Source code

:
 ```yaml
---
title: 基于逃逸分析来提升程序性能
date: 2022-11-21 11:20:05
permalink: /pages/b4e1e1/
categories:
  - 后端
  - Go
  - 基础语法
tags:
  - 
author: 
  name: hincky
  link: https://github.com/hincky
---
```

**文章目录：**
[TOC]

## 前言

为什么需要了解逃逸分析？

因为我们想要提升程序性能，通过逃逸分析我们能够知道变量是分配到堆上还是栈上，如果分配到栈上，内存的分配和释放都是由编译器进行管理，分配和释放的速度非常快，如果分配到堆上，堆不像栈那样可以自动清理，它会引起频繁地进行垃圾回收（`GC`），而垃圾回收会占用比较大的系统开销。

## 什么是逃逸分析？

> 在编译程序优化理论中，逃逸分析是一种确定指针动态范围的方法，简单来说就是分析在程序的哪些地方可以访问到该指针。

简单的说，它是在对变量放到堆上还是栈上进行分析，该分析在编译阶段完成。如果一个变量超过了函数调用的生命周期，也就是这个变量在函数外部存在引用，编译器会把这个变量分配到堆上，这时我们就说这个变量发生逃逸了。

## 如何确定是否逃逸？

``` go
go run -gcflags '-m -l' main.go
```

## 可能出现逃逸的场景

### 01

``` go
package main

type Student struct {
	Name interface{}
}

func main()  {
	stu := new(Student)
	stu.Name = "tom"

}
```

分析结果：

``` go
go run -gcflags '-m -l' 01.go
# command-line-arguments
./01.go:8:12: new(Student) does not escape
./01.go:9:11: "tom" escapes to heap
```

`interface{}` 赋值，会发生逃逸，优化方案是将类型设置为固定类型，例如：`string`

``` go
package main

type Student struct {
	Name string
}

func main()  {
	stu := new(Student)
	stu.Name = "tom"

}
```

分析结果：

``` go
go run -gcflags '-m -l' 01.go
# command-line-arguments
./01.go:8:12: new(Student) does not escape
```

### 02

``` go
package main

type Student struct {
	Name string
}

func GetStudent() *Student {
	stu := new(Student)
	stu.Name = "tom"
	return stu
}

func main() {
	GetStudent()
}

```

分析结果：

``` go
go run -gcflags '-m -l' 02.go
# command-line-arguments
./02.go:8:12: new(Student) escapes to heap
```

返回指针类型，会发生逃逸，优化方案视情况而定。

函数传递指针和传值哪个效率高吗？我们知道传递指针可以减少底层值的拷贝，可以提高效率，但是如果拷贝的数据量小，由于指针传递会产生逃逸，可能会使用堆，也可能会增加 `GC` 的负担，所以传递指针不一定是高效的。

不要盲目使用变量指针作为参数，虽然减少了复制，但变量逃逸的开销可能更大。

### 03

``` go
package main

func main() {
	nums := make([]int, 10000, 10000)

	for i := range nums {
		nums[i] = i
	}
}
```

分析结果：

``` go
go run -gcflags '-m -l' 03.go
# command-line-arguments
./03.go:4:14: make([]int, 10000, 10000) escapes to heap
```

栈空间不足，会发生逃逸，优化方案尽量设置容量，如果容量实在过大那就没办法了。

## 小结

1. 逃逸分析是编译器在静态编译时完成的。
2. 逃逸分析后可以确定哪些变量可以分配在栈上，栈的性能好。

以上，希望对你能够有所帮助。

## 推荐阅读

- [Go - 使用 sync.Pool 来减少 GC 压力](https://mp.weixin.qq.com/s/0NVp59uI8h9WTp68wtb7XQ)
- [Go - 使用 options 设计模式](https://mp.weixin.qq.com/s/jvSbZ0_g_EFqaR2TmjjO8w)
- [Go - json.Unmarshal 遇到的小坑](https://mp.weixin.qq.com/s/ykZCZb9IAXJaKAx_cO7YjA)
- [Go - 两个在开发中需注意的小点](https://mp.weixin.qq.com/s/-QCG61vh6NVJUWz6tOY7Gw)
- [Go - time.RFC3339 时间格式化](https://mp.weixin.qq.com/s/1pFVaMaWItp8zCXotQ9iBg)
━━━━━━━━━━
**Exercise goal**.
Identify the lines of the entries containing the string "make". Copy each such line.

**Answer box**.
	nums := make([]int, 10000, 10000)
./03.go:4:14: make([]int, 10000, 10000) escapes to heap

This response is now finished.